**Task details:** Count the lines in the records below that contain the word "item", and reply with only that number.

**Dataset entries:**
▬▬▬

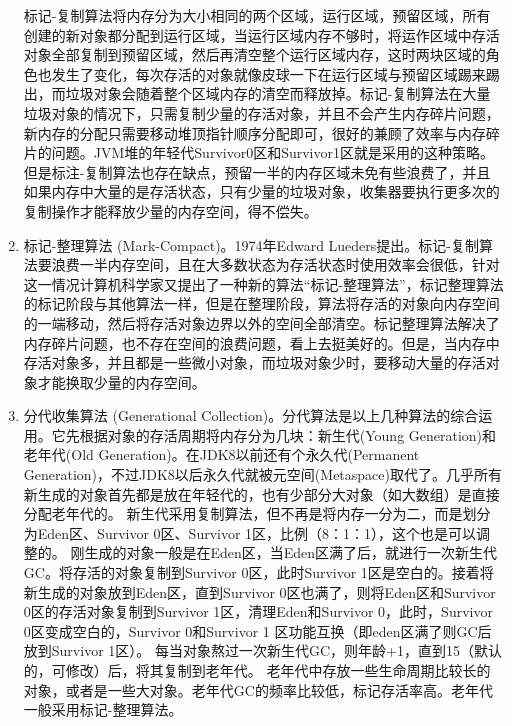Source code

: \documentclass[../../../interview-questions.tex]{subfiles}
\begin{document}
\begin{enumerate}
    标记-复制算法将内存分为大小相同的两个区域，运行区域，预留区域，所有创建的新对象都分配到运行区域，当运行区域内存不够时，将运作区域中存活对象全部复制到预留区域，然后再清空整个运行区域内存，这时两块区域的角色也发生了变化，每次存活的对象就像皮球一下在运行区域与预留区域踢来踢出，而垃圾对象会随着整个区域内存的清空而释放掉。标记-复制算法在大量垃圾对象的情况下，只需复制少量的存活对象，并且不会产生内存碎片问题，新内存的分配只需要移动堆顶指针顺序分配即可，很好的兼顾了效率与内存碎片的问题。JVM堆的年轻代Survivor0区和Survivor1区就是采用的这种策略。但是标注-复制算法也存在缺点，预留一半的内存区域未免有些浪费了，并且如果内存中大量的是存活状态，只有少量的垃圾对象，收集器要执行更多次的复制操作才能释放少量的内存空间，得不偿失。
    \item{标记-整理算法 (Mark-Compact)。}1974年Edward Lueders提出。标记-复制算法要浪费一半内存空间，且在大多数状态为存活状态时使用效率会很低，针对这一情况计算机科学家又提出了一种新的算法“标记-整理算法”，标记整理算法的标记阶段与其他算法一样，但是在整理阶段，算法将存活的对象向内存空间的一端移动，然后将存活对象边界以外的空间全部清空。标记整理算法解决了内存碎片问题，也不存在空间的浪费问题，看上去挺美好的。但是，当内存中存活对象多，并且都是一些微小对象，而垃圾对象少时，要移动大量的存活对象才能换取少量的内存空间。
    \item{分代收集算法 (Generational Collection)。}分代算法是以上几种算法的综合运用。它先根据对象的存活周期将内存分为几块：新生代(Young Generation)和老年代(Old Generation)。在JDK8以前还有个永久代(Permanent Generation)，不过JDK8以后永久代就被元空间(Metaspace)取代了。几乎所有新生成的对象首先都是放在年轻代的，也有少部分大对象（如大数组）是直接分配老年代的。
    新生代采用复制算法，但不再是将内存一分为二，而是划分为Eden区、Survivor 0区、Survivor 1区，比例（8：1：1），这个也是可以调整的。
    刚生成的对象一般是在Eden区，当Eden区满了后，就进行一次新生代GC。将存活的对象复制到Survivor 0区，此时Survivor 1区是空白的。接着将新生成的对象放到Eden区，直到Survivor 0区也满了，则将Eden区和Survivor 0区的存活对象复制到Survivor 1区，清理Eden和Survivor 0，此时，Survivor 0区变成空白的，Survivor 0和Survivor 1 区功能互换（即eden区满了则GC后放到Survivor 1区）。
    每当对象熬过一次新生代GC，则年龄+1，直到15（默认的，可修改）后，将其复制到老年代。
    老年代中存放一些生命周期比较长的对象，或者是一些大对象。老年代GC的频率比较低，标记存活率高。老年代一般采用标记-整理算法。
\end{enumerate}
\end{document}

▬▬▬

**Exercise result:** 2